Uncertainty around asset prices likely to slow transactions
Higher interest rates and slower economic growth is a common theme that extends to the Canadian market. Real estate development, investment, and transaction activity are expected to remain soft intos 2024.
“We’re starting to see cracks that we didn’t see before,” says one interviewee, citing the challenges faced by people feeling the biggest impacts. The Bank of Canada shows no signs of easing back on high interest rates in the coming year, and real estate market participants are approaching all asset classes—even the most favored industrial and residential property categories—with a fair amount of caution.
Most interviewees believed that overall uncertainty about asset prices will remain a key factor in holding back transactions for the time being. Those deals that do proceed will probably be smaller as large investors pull back from the market and the amount of capital available for real estate is more constrained.
Nuanced market. A key theme in recent years has been the growing bifurcation in retail and office real estate. This trend can now be seen moving into other areas of the market, such as the industrial and multifamily segments. Canadian real estate has become more differentiated, with investors and developers needing to be more selective and pay closer attention to exactly how they will create value by optimizing their assets and portfolios.
Access to capital. The Bank of Canada’s monetary policies are not the only factor putting a damper on Canadian real estate activity. Canadian banks have faced tighter regulatory requirements on their capital reserves, which has led to more restrictive lending conditions, reduced availability of debt financing, and even higher borrowing costs. In the words of one individual, “Money is available, but to few people on fewer things.”
Labor shortage. Canadian executives are concerned that labor shortages will affect both productivity and quality of work, and shortages could have longer-term impacts in the construction industry. Research from the Canadian Imperial Bank of Commerce (CIBC) estimates that at least 300,000 construction workers will retire over the next decade, amid efforts to replace those aging workers who are falling short.
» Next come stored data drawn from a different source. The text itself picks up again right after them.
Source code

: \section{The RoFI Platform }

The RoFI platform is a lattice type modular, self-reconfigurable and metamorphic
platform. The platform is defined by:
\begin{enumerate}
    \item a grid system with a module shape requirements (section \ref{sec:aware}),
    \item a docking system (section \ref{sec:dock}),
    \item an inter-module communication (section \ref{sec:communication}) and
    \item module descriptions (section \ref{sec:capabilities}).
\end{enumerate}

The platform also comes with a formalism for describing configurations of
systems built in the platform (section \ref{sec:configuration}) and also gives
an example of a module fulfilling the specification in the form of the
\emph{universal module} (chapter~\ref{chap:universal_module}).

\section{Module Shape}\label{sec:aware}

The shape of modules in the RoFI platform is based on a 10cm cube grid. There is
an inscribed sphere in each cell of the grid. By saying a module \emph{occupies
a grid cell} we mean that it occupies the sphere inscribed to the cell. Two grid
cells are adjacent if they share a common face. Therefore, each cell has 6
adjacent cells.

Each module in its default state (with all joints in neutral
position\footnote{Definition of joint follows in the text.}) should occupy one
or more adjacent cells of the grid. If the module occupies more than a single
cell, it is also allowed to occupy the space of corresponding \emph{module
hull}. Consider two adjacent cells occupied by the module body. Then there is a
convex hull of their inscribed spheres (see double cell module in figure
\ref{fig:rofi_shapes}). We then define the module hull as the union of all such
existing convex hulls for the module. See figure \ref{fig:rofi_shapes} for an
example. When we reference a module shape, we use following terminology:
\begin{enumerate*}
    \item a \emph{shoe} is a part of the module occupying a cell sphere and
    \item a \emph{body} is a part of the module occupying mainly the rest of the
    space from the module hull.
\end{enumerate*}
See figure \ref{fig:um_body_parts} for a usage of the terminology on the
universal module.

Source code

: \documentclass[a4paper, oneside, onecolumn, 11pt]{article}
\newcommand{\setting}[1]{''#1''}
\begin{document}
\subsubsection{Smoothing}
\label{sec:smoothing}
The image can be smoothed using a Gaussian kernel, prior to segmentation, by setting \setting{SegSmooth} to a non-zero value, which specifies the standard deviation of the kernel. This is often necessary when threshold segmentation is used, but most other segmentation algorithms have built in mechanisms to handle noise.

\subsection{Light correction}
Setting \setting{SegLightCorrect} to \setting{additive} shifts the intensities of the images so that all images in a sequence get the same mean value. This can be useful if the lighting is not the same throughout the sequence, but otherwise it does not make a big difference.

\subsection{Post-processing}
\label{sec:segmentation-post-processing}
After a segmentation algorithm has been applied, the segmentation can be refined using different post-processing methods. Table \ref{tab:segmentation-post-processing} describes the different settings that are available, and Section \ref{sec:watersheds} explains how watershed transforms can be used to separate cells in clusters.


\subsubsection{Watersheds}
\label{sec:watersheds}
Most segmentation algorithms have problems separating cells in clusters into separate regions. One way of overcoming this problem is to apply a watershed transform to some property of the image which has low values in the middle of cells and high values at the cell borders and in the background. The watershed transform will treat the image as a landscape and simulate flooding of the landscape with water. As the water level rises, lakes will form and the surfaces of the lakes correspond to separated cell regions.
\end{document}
Housing affordability. The issue of housing affordability is expected to deepen in 2024. Developers are building fewer units, in part because of higher costs and slower sales in the wake of higher mortgage rates. At the same time, a surge in population coming from increased immigration is expected to put more stress on available housing supply.
ESG reporting requirements. Requirements for reporting on ESG issues have evolved quickly in Canada. The International Sustainability Standards Board (ISSB) finalized two key standards in June 2023 that relate to requirements for disclosure of sustainability-related financial information and climate-related disclosures. The new rules could set a broader baseline of what is expected of any organization reporting on its ESG performance. Also noteworthy is new federal legislation on addressing forced labor in Canadian supply chains. Companies subject to the legislation must report annually, starting in 2024, on steps taken to reduce and prevent the risk of using forced or child labor at any step in the supply chain.
Markets to watch. Toronto topped the list of markets to watch for investment prospects, and the city rated second highest for homebuilding and development. After a slowdown in 2023, its economy is expected to regain momentum in 2024 with a real GDP growth forecast of 2.9 percent. The metro area does face challenges, including housing affordability and record levels of office sublease space downtown. However, the Greater Toronto Area remains a favored sector. One interviewee states, “If I had $100, I’d spend it all in Toronto.”